§ **Exercise**:
Pictures stay out of the answer, but every line of the material must be restated exactly.

§ **Data to process**:
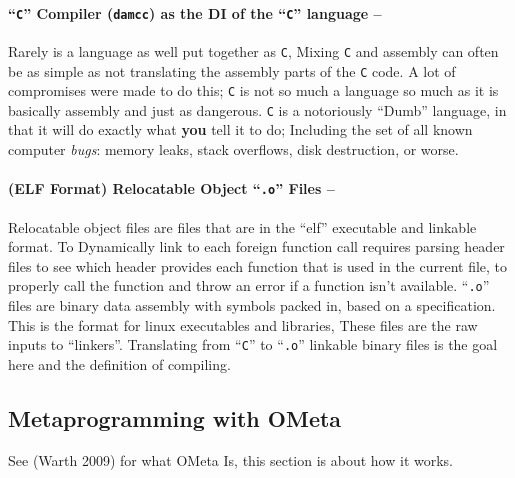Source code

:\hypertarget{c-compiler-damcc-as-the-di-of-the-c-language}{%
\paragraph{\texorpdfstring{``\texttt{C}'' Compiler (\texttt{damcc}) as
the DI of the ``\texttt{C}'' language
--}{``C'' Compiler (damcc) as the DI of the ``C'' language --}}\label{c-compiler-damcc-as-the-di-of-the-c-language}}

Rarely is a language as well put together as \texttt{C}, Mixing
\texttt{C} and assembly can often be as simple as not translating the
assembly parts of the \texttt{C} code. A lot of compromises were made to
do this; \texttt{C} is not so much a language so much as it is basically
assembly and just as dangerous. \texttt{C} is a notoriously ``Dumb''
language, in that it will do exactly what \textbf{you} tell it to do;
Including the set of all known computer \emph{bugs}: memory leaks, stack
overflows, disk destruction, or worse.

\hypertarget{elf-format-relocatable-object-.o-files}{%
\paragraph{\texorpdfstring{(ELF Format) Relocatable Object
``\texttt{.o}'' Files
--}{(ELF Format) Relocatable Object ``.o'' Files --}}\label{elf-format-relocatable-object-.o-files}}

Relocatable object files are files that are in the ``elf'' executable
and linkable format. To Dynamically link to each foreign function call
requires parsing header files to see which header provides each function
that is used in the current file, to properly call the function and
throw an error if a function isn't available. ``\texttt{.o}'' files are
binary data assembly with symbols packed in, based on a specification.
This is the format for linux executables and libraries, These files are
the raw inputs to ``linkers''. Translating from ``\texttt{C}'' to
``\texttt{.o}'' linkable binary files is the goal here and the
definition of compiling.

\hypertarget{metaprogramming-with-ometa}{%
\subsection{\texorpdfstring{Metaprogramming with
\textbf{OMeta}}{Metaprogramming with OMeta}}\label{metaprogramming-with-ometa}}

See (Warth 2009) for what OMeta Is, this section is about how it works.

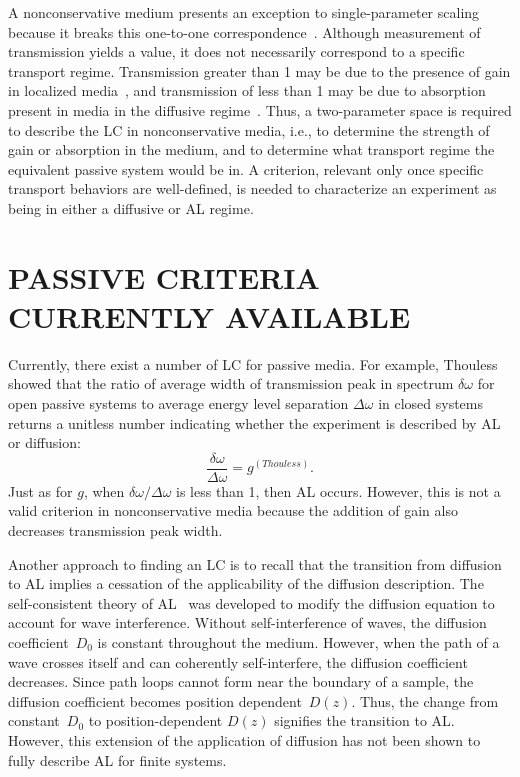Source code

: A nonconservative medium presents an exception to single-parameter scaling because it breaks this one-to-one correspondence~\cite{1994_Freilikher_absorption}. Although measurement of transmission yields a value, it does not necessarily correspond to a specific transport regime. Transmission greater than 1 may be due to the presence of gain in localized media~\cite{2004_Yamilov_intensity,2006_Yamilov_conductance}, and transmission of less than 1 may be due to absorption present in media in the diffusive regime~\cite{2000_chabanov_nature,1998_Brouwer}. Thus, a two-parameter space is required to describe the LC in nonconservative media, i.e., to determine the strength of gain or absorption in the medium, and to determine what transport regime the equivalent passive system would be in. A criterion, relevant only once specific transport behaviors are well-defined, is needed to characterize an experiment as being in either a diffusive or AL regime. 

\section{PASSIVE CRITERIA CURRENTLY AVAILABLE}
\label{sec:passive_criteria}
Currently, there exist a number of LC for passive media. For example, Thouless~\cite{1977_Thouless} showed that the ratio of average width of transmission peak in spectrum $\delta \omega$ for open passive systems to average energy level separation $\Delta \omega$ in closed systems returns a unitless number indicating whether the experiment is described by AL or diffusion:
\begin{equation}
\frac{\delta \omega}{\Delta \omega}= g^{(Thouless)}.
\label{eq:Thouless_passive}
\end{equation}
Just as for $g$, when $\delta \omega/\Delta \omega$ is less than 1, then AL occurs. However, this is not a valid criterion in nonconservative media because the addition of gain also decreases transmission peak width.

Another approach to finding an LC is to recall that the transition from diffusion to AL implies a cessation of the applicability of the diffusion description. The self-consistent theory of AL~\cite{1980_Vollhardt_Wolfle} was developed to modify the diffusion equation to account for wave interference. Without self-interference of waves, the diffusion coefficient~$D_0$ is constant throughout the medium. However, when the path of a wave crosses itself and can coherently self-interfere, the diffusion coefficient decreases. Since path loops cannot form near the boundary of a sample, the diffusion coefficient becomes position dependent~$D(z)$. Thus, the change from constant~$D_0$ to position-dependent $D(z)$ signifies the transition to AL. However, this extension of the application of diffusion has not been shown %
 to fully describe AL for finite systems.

§ **Response below**:
Source code

:\hypertarget{c-compiler-damcc-as-the-di-of-the-c-language}{%
\paragraph{\texorpdfstring{``\texttt{C}'' Compiler (\texttt{damcc}) as
the DI of the ``\texttt{C}'' language
--}{``C'' Compiler (damcc) as the DI of the ``C'' language --}}\label{c-compiler-damcc-as-the-di-of-the-c-language}}

Rarely is a language as well put together as \texttt{C}, Mixing
\texttt{C} and assembly can often be as simple as not translating the
assembly parts of the \texttt{C} code. A lot of compromises were made to
do this; \texttt{C} is not so much a language so much as it is basically
assembly and just as dangerous. \texttt{C} is a notoriously ``Dumb''
language, in that it will do exactly what \textbf{you} tell it to do;
Including the set of all known computer \emph{bugs}: memory leaks, stack
overflows, disk destruction, or worse.

\hypertarget{elf-format-relocatable-object-.o-files}{%
\paragraph{\texorpdfstring{(ELF Format) Relocatable Object
``\texttt{.o}'' Files
--}{(ELF Format) Relocatable Object ``.o'' Files --}}\label{elf-format-relocatable-object-.o-files}}

Relocatable object files are files that are in the ``elf'' executable
and linkable format. To Dynamically link to each foreign function call
requires parsing header files to see which header provides each function
that is used in the current file, to properly call the function and
throw an error if a function isn't available. ``\texttt{.o}'' files are
binary data assembly with symbols packed in, based on a specification.
This is the format for linux executables and libraries, These files are
the raw inputs to ``linkers''. Translating from ``\texttt{C}'' to
``\texttt{.o}'' linkable binary files is the goal here and the
definition of compiling.

\hypertarget{metaprogramming-with-ometa}{%
\subsection{\texorpdfstring{Metaprogramming with
\textbf{OMeta}}{Metaprogramming with OMeta}}\label{metaprogramming-with-ometa}}

See (Warth 2009) for what OMeta Is, this section is about how it works.

Source code

: A nonconservative medium presents an exception to single-parameter scaling because it breaks this one-to-one correspondence~\cite{1994_Freilikher_absorption}. Although measurement of transmission yields a value, it does not necessarily correspond to a specific transport regime. Transmission greater than 1 may be due to the presence of gain in localized media~\cite{2004_Yamilov_intensity,2006_Yamilov_conductance}, and transmission of less than 1 may be due to absorption present in media in the diffusive regime~\cite{2000_chabanov_nature,1998_Brouwer}. Thus, a two-parameter space is required to describe the LC in nonconservative media, i.e., to determine the strength of gain or absorption in the medium, and to determine what transport regime the equivalent passive system would be in. A criterion, relevant only once specific transport behaviors are well-defined, is needed to characterize an experiment as being in either a diffusive or AL regime. 

\section{PASSIVE CRITERIA CURRENTLY AVAILABLE}
\label{sec:passive_criteria}
Currently, there exist a number of LC for passive media. For example, Thouless~\cite{1977_Thouless} showed that the ratio of average width of transmission peak in spectrum $\delta \omega$ for open passive systems to average energy level separation $\Delta \omega$ in closed systems returns a unitless number indicating whether the experiment is described by AL or diffusion:
\begin{equation}
\frac{\delta \omega}{\Delta \omega}= g^{(Thouless)}.
\label{eq:Thouless_passive}
\end{equation}
Just as for $g$, when $\delta \omega/\Delta \omega$ is less than 1, then AL occurs. However, this is not a valid criterion in nonconservative media because the addition of gain also decreases transmission peak width.

Another approach to finding an LC is to recall that the transition from diffusion to AL implies a cessation of the applicability of the diffusion description. The self-consistent theory of AL~\cite{1980_Vollhardt_Wolfle} was developed to modify the diffusion equation to account for wave interference. Without self-interference of waves, the diffusion coefficient~$D_0$ is constant throughout the medium. However, when the path of a wave crosses itself and can coherently self-interfere, the diffusion coefficient decreases. Since path loops cannot form near the boundary of a sample, the diffusion coefficient becomes position dependent~$D(z)$. Thus, the change from constant~$D_0$ to position-dependent $D(z)$ signifies the transition to AL. However, this extension of the application of diffusion has not been shown %
 to fully describe AL for finite systems.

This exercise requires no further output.